La capital italiana es considerada ‘La ciudad eterna’. Sin duda, su oferta gastronómica se une a los otros elementos que reafirman esta definición. El uso de alimentos de la dieta mediterránea y la elaboración de pastas, primeros, principales y postres con la base tradicional y la evolución moderna de los gustos de la gente, nos permiten afirmar que su cocina es uno de los principales atractivos romanos.

La cocina histórica romana ha sido tradicionalmente popular, confeccionada con ingredientes humildes pero cocinados con imaginación y buena combinación de sabores. Son recetas que surgieron en el ambiente rural, campesino y pesquero. En algunos casos, se remontan al imperio Romano o a la Alta Edad media; también influenciados por la cocina hebrea, ya que en Roma esta comunidad es la más antigua del mundo, desde la época del Emperador Claudio hasta nuestros días.

A TENER EN CUENTA…

Comer en Roma no es más caro que en España. Una zona de mayor encanto, con vistas al Penteón se cotizará más por el encanto de las vistas, como ocurre en la Plaza Mayor de Madrid o en los aledaños de la Catedral de Sevilla, por ejemplo.
Para sentarse a una mesa sin gastar mucho es interesante acudir a la zona de Termini, con pequeños locales familiares, cocina exótica, rápida o pizza al peso para llevar.
En Trastevere, con sus trattorías y la zona universitaria de San Lorenzo también se puede comer a buen precio. Cuando nos sentemos a la mesa de un local hostelero, hay algunas claves a tener en cuenta:

– Los servicios de comida y cena son antes que en España: entre las 12,30 y las 14,30 o 15h y entre las 19,30 y las 22 o 23h.

– Los bares romanos no suelen ser como los españoles, sino que, en general, se parecen más a cafeterías con ‘paninis’ y bocadillos, algo de beber, con o sin alcohol y precios distintos si se toman en barra o en mesa.

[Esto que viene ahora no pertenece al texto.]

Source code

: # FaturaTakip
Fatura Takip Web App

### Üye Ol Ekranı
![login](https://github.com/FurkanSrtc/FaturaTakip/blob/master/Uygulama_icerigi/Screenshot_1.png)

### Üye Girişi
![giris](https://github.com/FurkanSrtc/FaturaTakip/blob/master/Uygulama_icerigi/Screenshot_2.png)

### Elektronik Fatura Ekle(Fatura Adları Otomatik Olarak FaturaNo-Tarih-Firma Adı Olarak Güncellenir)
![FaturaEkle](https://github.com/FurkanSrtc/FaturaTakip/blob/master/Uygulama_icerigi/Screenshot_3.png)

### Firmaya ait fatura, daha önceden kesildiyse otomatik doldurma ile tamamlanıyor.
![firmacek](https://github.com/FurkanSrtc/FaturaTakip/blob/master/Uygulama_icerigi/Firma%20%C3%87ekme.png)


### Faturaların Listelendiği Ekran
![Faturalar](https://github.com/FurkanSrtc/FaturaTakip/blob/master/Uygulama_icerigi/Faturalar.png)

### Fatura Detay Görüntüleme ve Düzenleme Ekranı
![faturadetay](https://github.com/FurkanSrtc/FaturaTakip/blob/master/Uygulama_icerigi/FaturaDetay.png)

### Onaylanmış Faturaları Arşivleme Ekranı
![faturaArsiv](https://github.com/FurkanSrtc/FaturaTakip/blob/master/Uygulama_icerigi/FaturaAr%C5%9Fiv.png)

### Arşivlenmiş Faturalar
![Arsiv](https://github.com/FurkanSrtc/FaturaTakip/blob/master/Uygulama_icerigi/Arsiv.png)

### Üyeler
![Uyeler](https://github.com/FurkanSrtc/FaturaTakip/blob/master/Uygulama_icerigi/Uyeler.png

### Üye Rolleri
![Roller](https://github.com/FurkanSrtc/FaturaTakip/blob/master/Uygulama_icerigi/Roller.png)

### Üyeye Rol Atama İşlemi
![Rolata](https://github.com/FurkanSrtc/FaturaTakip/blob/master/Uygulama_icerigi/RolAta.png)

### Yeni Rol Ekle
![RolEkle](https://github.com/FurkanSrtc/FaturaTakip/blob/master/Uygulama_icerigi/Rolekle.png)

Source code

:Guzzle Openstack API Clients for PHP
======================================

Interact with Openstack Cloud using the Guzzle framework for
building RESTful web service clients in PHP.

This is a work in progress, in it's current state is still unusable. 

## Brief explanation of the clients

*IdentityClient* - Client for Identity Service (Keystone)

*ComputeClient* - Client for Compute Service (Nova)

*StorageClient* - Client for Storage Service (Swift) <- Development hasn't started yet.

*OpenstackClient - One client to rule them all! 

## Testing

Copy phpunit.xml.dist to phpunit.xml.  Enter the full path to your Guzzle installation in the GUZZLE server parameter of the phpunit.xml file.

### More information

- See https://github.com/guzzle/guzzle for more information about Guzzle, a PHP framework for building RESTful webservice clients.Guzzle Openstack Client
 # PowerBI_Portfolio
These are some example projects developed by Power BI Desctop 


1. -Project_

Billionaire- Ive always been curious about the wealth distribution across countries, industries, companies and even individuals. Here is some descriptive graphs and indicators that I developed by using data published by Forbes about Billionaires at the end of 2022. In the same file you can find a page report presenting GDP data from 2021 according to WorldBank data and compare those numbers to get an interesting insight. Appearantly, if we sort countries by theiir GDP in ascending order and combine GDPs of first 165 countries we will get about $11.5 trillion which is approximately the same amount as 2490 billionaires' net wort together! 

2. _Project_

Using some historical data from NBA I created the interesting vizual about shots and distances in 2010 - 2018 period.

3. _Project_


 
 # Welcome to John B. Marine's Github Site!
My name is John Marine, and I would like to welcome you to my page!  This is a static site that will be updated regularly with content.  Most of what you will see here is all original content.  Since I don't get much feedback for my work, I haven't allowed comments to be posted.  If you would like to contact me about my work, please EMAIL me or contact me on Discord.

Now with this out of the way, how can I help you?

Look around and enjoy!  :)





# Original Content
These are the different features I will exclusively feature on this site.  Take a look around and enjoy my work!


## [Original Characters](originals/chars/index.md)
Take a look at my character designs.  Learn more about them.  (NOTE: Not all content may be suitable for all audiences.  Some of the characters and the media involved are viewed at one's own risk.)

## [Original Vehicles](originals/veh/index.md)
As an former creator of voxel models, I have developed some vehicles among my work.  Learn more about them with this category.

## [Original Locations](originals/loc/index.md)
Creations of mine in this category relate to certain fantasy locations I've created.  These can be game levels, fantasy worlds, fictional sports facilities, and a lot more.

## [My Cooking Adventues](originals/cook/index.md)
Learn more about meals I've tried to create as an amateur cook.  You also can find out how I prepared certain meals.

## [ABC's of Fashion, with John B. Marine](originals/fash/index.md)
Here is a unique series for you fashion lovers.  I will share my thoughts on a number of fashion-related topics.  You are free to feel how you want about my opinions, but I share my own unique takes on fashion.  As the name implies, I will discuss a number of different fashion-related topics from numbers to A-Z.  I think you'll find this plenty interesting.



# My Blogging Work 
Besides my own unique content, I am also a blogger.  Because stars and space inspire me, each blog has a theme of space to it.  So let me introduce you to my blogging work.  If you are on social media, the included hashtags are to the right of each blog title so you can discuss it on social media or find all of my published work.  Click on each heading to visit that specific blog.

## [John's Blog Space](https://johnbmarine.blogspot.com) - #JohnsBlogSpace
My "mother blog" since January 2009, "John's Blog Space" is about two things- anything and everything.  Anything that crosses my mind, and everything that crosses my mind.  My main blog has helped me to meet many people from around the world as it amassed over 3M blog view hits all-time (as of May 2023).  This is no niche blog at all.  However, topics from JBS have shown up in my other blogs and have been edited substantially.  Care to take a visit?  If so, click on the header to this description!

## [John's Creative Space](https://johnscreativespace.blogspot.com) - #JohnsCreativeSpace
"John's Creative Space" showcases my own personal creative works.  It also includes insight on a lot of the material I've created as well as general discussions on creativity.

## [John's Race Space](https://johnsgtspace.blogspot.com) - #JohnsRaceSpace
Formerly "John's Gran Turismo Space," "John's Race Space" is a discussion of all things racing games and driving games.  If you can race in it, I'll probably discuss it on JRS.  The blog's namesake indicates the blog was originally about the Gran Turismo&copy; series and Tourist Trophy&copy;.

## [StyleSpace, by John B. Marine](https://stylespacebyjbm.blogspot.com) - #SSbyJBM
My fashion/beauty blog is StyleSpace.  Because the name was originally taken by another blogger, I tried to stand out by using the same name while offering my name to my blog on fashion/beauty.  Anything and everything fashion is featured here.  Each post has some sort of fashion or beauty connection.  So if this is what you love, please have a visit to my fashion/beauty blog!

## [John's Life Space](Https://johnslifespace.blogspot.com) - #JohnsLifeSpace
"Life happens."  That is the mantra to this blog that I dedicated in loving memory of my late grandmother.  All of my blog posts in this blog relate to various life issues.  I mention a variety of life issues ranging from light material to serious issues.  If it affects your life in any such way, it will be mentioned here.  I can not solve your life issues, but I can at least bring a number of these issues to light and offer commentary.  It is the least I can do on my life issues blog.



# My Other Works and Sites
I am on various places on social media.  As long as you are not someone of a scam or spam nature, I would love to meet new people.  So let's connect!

– El aperitivo se suele tomar por la tarde, a partir de las 18h y consiste en tomarse una bebida o cóctel acompañado de ensalada, pasta o pizza, en general durante tres horas en un buffet libre.

– La pasta se cuece algo menos que en España, así que la suelen tomar ‘al dente’.

– Las pizzas con masa delgada y bien hecha no requieren demasiados ingredientes para no mezclar sabores. En esto, algunos se desengañan por la costumbre española de cargar de comida una base grande de pan.

– El vino de la casa o ‘locale’ servido en jarra es una buena opción.

– El vino blanco casero, el Lambrusco y el Limoncello (licor de limón) suelen gustar mucho. Italia tiene una gran tradición de vinos, como España.

– Especialmente interesantes son las ‘enotecas’ donde se sirven copas de vino acompañadas de quesos y embutidos.

– La carne toscana es muy afamada. En Roma se toma también la salchicha, servida en versión picante o no picante, según se quiera. El precio suele reflejarse en ‘gramos’ de tal forma que, luego, al pagar, puede no coincidir la factura final con lo que se había leído en la carta.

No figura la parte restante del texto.